» Task objective
Search term "class": please copy every line of the records below that contains it.

Stored dataset items:
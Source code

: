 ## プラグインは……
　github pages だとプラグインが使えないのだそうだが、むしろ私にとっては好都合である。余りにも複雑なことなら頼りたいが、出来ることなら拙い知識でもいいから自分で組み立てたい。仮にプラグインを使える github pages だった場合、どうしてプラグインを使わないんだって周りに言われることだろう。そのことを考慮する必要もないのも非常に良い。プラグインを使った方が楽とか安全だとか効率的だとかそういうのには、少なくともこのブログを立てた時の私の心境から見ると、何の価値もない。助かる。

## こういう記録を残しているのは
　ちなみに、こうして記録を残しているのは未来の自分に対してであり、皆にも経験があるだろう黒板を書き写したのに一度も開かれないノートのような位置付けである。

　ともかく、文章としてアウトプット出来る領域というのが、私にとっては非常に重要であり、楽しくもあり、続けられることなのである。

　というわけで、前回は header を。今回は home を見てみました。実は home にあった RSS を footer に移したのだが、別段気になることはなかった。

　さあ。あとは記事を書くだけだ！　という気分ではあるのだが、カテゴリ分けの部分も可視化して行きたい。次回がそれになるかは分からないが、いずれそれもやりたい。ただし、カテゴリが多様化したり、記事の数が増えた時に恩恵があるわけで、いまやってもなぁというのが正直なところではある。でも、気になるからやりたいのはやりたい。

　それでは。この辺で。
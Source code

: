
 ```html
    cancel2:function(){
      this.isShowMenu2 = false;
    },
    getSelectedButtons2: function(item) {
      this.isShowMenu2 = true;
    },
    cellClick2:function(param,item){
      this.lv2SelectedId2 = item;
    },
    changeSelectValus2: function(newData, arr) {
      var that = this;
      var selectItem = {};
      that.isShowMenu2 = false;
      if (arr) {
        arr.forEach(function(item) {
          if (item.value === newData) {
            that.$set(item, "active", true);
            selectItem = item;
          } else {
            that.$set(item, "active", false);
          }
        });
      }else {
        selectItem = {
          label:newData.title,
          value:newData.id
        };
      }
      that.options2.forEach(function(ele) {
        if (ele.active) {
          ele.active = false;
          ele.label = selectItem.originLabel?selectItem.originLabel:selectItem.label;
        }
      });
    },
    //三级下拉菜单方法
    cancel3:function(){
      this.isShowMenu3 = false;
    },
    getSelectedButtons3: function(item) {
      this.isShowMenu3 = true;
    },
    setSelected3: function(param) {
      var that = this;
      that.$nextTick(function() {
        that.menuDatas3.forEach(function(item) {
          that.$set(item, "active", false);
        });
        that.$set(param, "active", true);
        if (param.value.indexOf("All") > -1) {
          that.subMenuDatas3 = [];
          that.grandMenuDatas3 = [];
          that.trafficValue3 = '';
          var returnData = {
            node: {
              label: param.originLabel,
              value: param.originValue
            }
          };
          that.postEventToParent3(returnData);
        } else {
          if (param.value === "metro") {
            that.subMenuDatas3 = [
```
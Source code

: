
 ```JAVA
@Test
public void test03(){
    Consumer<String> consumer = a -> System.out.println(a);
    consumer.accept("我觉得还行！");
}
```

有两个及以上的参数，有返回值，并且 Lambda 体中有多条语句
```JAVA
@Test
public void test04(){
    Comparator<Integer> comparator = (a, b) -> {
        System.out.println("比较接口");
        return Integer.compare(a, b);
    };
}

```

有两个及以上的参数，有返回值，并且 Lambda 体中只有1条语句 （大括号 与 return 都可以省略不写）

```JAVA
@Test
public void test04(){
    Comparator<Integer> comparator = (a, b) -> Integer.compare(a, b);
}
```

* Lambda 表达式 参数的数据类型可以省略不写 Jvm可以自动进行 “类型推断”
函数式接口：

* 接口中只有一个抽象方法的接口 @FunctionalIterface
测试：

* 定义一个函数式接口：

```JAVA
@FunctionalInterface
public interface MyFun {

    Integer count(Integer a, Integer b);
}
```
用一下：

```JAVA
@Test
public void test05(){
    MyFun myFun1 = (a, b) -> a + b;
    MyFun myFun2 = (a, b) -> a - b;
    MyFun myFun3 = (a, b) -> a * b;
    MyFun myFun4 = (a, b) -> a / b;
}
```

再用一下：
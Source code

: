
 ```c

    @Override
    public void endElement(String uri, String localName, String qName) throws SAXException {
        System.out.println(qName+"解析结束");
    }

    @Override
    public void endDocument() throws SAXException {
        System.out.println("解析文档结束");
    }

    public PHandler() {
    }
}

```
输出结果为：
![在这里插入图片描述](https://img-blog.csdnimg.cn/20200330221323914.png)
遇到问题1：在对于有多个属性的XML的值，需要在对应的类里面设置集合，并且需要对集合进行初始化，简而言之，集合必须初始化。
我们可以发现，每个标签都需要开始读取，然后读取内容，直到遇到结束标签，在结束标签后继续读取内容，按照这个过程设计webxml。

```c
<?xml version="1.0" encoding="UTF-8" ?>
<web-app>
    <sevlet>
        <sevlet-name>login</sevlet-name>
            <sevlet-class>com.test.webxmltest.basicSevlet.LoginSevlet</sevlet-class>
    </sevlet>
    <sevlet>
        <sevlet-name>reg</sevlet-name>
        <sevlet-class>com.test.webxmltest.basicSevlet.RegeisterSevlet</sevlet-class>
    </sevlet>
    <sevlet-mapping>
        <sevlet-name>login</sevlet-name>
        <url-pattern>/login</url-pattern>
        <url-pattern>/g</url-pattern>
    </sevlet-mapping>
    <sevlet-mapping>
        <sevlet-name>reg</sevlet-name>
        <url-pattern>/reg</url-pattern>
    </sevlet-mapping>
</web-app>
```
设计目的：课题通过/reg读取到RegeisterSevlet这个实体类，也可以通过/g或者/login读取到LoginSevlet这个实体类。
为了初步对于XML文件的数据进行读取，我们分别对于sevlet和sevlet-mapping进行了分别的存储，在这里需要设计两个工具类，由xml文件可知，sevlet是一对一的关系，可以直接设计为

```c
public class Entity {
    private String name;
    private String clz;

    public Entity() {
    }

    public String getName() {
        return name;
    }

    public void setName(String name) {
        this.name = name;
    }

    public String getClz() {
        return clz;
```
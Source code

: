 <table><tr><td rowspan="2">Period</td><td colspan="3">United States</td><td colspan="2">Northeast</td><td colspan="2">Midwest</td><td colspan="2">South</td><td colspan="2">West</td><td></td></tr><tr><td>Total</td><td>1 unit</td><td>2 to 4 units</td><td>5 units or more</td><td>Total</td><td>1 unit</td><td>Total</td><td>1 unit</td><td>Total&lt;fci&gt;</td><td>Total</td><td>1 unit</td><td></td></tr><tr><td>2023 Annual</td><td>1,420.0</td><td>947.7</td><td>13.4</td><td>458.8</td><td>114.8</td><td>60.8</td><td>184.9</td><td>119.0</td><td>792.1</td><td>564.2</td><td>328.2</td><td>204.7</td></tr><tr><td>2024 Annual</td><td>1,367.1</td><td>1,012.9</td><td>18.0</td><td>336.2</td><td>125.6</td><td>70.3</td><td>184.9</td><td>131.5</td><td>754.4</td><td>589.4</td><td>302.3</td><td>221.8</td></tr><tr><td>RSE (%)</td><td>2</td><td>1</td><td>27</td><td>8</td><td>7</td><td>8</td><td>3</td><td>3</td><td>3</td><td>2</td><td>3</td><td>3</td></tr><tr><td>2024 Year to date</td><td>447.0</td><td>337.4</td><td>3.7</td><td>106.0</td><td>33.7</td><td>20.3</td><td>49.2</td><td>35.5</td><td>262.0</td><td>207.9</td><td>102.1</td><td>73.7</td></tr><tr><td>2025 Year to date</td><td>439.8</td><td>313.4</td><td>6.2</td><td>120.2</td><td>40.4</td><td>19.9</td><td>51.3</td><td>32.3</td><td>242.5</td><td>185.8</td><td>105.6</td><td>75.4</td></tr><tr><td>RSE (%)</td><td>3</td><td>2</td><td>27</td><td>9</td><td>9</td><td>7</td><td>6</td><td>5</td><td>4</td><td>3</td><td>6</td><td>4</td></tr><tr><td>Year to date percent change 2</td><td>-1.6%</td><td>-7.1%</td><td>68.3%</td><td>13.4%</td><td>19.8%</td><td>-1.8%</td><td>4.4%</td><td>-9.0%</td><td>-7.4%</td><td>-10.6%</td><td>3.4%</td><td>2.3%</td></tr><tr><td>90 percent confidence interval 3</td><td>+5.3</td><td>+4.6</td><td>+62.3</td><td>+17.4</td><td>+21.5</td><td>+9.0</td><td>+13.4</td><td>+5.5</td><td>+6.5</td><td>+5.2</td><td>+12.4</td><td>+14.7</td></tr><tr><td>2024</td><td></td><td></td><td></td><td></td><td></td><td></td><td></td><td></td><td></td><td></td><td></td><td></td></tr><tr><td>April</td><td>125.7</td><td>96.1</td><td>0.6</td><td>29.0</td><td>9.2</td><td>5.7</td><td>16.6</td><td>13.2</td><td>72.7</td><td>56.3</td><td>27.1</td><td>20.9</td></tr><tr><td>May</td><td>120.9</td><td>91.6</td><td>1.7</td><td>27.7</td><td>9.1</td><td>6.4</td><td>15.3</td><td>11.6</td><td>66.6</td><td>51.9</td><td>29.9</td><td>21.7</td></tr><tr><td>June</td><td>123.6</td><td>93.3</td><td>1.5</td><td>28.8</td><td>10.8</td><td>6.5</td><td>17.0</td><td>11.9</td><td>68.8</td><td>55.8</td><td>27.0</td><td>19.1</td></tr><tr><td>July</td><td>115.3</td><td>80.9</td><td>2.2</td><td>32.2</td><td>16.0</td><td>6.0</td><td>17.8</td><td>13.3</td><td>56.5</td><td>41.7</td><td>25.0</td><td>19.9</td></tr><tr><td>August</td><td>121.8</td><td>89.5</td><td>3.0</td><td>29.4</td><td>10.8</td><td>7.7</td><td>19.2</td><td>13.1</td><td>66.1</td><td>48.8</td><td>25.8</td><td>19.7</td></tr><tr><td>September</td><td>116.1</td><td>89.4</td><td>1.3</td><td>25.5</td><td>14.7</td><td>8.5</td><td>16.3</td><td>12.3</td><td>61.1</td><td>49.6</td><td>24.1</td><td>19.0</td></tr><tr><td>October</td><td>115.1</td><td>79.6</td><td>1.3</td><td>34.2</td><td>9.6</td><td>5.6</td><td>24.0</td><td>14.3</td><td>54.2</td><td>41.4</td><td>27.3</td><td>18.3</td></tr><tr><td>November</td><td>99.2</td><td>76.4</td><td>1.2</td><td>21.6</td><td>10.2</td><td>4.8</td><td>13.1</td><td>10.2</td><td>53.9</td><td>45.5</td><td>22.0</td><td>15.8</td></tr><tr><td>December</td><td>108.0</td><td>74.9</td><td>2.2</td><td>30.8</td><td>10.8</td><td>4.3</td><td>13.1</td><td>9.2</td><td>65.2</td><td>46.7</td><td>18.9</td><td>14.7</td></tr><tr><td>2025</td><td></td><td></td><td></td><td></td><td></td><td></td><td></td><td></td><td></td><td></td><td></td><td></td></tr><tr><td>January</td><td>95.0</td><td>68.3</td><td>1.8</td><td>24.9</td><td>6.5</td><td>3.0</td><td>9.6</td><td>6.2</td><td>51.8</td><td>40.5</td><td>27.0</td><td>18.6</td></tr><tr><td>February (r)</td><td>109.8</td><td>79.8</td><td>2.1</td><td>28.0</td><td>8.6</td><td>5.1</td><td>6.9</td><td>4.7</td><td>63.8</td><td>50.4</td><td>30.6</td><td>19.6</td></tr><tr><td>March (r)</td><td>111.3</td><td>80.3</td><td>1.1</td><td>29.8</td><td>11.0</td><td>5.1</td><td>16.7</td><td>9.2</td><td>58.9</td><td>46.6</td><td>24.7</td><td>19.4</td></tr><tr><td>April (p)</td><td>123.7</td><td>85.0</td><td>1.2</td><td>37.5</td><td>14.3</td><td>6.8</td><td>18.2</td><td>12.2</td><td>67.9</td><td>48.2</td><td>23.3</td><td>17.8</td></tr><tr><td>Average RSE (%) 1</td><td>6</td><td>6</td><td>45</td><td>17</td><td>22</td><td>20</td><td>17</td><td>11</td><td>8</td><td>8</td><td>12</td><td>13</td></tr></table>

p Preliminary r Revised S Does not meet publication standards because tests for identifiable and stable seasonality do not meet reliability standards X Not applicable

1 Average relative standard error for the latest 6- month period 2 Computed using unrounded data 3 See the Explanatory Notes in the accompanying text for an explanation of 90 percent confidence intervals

» Result of the exercise
            <sevlet-class>com.test.webxmltest.basicSevlet.LoginSevlet</sevlet-class>
        <sevlet-class>com.test.webxmltest.basicSevlet.RegeisterSevlet</sevlet-class>
public class Entity {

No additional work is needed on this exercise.